We have just finished the perusal in manuscript of a volume of poems by an old contributor to the KNICKERBOCKER, and from which we are permitted to make a few extracts in advance of their publication. The originality with which subjects already trite are treated, and the passionate as well as poetical power displayed in others will recommend them to the reader. Take the following for example:

'GIVE me your tender cares, your dear caresses,

Your bright approving smile, frank as a brother;
Give me your mind, whose graceful wisdom blesses:
But ah! your love, give that unto another.
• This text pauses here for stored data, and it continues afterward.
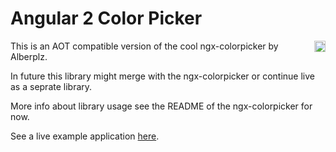 # Angular 2 Color Picker

<a href="https://badge.fury.io/js/ngx-colorpicker"><img src="https://badge.fury.io/js/ngx-colorpicker.svg" align="right" alt="npm version" height="18"></a>

This is an AOT compatible version of the cool ngx-colorpicker by Alberplz.

In future this library might merge with the ngx-colorpicker or continue live as a seprate library.

More info about library usage see the README of the ngx-colorpicker for now.

See a live example application <a href="https://dharmeshpipariya.github.io/ngx-colorpicker/">here</a>.

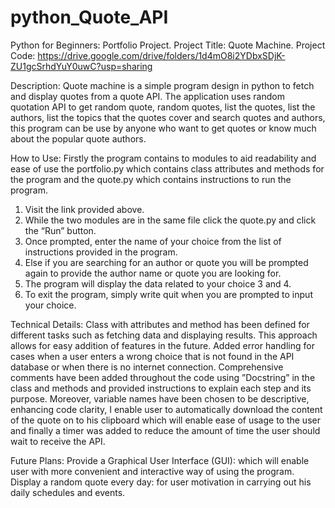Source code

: # python_Quote_API
Python for Beginners: Portfolio Project.
Project Title:
Quote Machine.
Project Code:
https://drive.google.com/drive/folders/1d4mO8i2YDbxSDjK-ZU1gcSrhdYuY0uwC?usp=sharing

Description:
Quote machine is a simple program design in python to fetch and display quotes from a quote API. The application uses random quotation API to get random quote, random quotes, list the quotes, list the authors, list the topics that the quotes cover and search quotes and authors, this program can be use by anyone who want to get quotes or know much about the popular quote authors. 

How to Use:
Firstly the program contains to modules to aid readability and ease of use the portfolio.py which contains class attributes and methods for the program and the quote.py which contains instructions to run the program.
1)	Visit the link provided above.
2)	While the two modules are in the same file click the quote.py and click the “Run” button.
3)	Once prompted, enter the name of your choice from the list of instructions provided in the program.
4)	Else if you are searching for an author or quote you will be prompted again to provide the author name or quote you are looking for. 
5)	The program will display the data related to your choice 3 and 4. 
6)	To exit the program, simply write quit when you are prompted to input your choice.

Technical Details:
Class with attributes and method has been defined for different tasks such as fetching data and displaying results. This approach allows for easy addition of features in the future. Added error handling for cases when a user enters a wrong choice that is not found in the API database or when there is no internet connection. Comprehensive comments have been added throughout the code using ”Docstring” in the class and methods and provided instructions to explain each step and its purpose. Moreover, variable names have been chosen to be descriptive, enhancing code clarity, I enable user to automatically download the content of the quote on to his clipboard which will enable ease of usage to the user and finally a timer was added to reduce the amount of time the user should wait to receive the API.

Future Plans:
Provide a Graphical User Interface (GUI): which will enable user with more convenient and interactive way of using the program.
Display a random quote every day: for user motivation in carrying out his daily schedules and events.

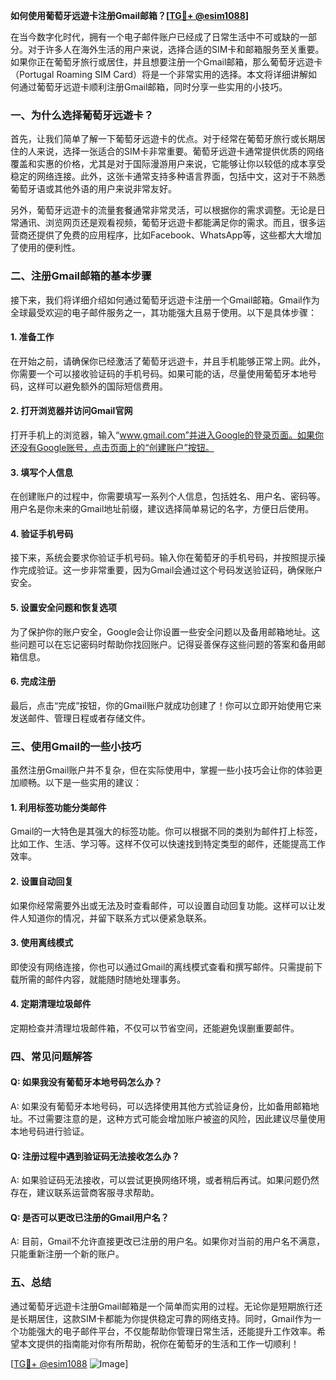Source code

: **如何使用葡萄牙远遊卡注册Gmail邮箱？[[TG💪+ @esim1088](https://t.me/s/esim1088)]**

在当今数字化时代，拥有一个电子邮件账户已经成了日常生活中不可或缺的一部分。对于许多人在海外生活的用户来说，选择合适的SIM卡和邮箱服务至关重要。如果你正在葡萄牙旅行或居住，并且想要注册一个Gmail邮箱，那么葡萄牙远遊卡（Portugal Roaming SIM Card）将是一个非常实用的选择。本文将详细讲解如何通过葡萄牙远遊卡顺利注册Gmail邮箱，同时分享一些实用的小技巧。

### 一、为什么选择葡萄牙远遊卡？

首先，让我们简单了解一下葡萄牙远遊卡的优点。对于经常在葡萄牙旅行或长期居住的人来说，选择一张适合的SIM卡非常重要。葡萄牙远遊卡通常提供优质的网络覆盖和实惠的价格，尤其是对于国际漫游用户来说，它能够让你以较低的成本享受稳定的网络连接。此外，这张卡通常支持多种语言界面，包括中文，这对于不熟悉葡萄牙语或其他外语的用户来说非常友好。

另外，葡萄牙远遊卡的流量套餐通常非常灵活，可以根据你的需求调整。无论是日常通讯、浏览网页还是观看视频，葡萄牙远遊卡都能满足你的需求。而且，很多运营商还提供了免费的应用程序，比如Facebook、WhatsApp等，这些都大大增加了使用的便利性。

### 二、注册Gmail邮箱的基本步骤

接下来，我们将详细介绍如何通过葡萄牙远遊卡注册一个Gmail邮箱。Gmail作为全球最受欢迎的电子邮件服务之一，其功能强大且易于使用。以下是具体步骤：

#### 1. 准备工作
在开始之前，请确保你已经激活了葡萄牙远遊卡，并且手机能够正常上网。此外，你需要一个可以接收验证码的手机号码。如果可能的话，尽量使用葡萄牙本地号码，这样可以避免额外的国际短信费用。

#### 2. 打开浏览器并访问Gmail官网
打开手机上的浏览器，输入“www.gmail.com”并进入Google的登录页面。如果你还没有Google账号，点击页面上的“创建账户”按钮。

#### 3. 填写个人信息
在创建账户的过程中，你需要填写一系列个人信息，包括姓名、用户名、密码等。用户名是你未来的Gmail地址前缀，建议选择简单易记的名字，方便日后使用。

#### 4. 验证手机号码
接下来，系统会要求你验证手机号码。输入你在葡萄牙的手机号码，并按照提示操作完成验证。这一步非常重要，因为Gmail会通过这个号码发送验证码，确保账户安全。

#### 5. 设置安全问题和恢复选项
为了保护你的账户安全，Google会让你设置一些安全问题以及备用邮箱地址。这些问题可以在忘记密码时帮助你找回账户。记得妥善保存这些问题的答案和备用邮箱信息。

#### 6. 完成注册
最后，点击“完成”按钮，你的Gmail账户就成功创建了！你可以立即开始使用它来发送邮件、管理日程或者存储文件。

### 三、使用Gmail的一些小技巧

虽然注册Gmail账户并不复杂，但在实际使用中，掌握一些小技巧会让你的体验更加顺畅。以下是一些实用的建议：

#### 1. 利用标签功能分类邮件
Gmail的一大特色是其强大的标签功能。你可以根据不同的类别为邮件打上标签，比如工作、生活、学习等。这样不仅可以快速找到特定类型的邮件，还能提高工作效率。

#### 2. 设置自动回复
如果你经常需要外出或无法及时查看邮件，可以设置自动回复功能。这样可以让发件人知道你的情况，并留下联系方式以便紧急联系。

#### 3. 使用离线模式
即使没有网络连接，你也可以通过Gmail的离线模式查看和撰写邮件。只需提前下载所需的邮件内容，就能随时随地处理事务。

#### 4. 定期清理垃圾邮件
定期检查并清理垃圾邮件箱，不仅可以节省空间，还能避免误删重要邮件。

### 四、常见问题解答

#### Q: 如果我没有葡萄牙本地号码怎么办？
A: 如果没有葡萄牙本地号码，可以选择使用其他方式验证身份，比如备用邮箱地址。不过需要注意的是，这种方式可能会增加账户被盗的风险，因此建议尽量使用本地号码进行验证。

#### Q: 注册过程中遇到验证码无法接收怎么办？
A: 如果验证码无法接收，可以尝试更换网络环境，或者稍后再试。如果问题仍然存在，建议联系运营商客服寻求帮助。

#### Q: 是否可以更改已注册的Gmail用户名？
A: 目前，Gmail不允许直接更改已注册的用户名。如果你对当前的用户名不满意，只能重新注册一个新的账户。

### 五、总结

通过葡萄牙远遊卡注册Gmail邮箱是一个简单而实用的过程。无论你是短期旅行还是长期居住，这款SIM卡都能为你提供稳定可靠的网络支持。同时，Gmail作为一个功能强大的电子邮件平台，不仅能帮助你管理日常生活，还能提升工作效率。希望本文提供的指南能对你有所帮助，祝你在葡萄牙的生活和工作一切顺利！

[[TG💪+ @esim1088](https://t.me/s/esim1088) ![Image](https://i.postimg.cc/4NQfJmqS/Snipaste-2025-05-13-00-14-12.png)]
'So my heart argues in its tranquil moments,
Laved in the dream-like bliss you have inspired;
Then comes a pain, filling my soul in torrents,
Like some green hill to a Vesuvius fired

'In its most verdant hour. Oh! scathing lava!
Oh! cruel, pelting hail! oh! torture hideous!
As to some laboring ship the ruthless 'Ha! ha!'
Of the weird Storm-King, in his reign malicious.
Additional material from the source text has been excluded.